囚われ姫と金と銀の王子
「・・・殿下、お願いがあります」

「なんだ?」

「私のいたあの国は、本当はいい所なんです。人も温かくて気候もよくて、住みやすい所だった。だから、またそんな場所に戻れるように、殿下の力であの場所を、元通りに直して貰えますか?」


私は横に立つ殿下を見据えて、そう話した。


父が国王になってから、どんどんと住んでいた国民が逃げていって、あれだけ賑やかだった城下街も寂れて活気のない街になってしまった。

本来ならば、王女である私が立て直さなければいけないのに、私ひとりの力ではどうにも出来ない。

だから、力のあるこの国を背負うアレックス王子に、前のような街に戻す事が出来るのなら・・・。
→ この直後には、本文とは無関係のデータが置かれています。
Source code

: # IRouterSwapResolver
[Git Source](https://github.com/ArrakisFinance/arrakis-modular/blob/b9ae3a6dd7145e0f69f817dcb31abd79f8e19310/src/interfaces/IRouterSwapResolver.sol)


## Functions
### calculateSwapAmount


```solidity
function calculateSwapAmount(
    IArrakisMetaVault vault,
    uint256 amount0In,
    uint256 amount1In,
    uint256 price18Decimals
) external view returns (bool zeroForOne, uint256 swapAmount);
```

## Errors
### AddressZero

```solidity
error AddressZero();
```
「もちろんだ、ソフィア。もう私の国だからね。前よりももっと活気のある、賑やかで住みやすい街にしてみせよう。早速だが、私の従兄のグランが領地の管理をする事になった。彼は優秀だ。きっと逃げていった国民達も戻ってくるんじゃないかな」


殿下の素早い行動に、身体から力が抜けそうになるほど安心して、自然と笑顔が零れる。

ずっと気に掛けていた事だったから、殿下がそう言ってくれた事が凄く嬉しくて。


そんな私を見つめたまま、何故か殿下は顔を赤くしていた。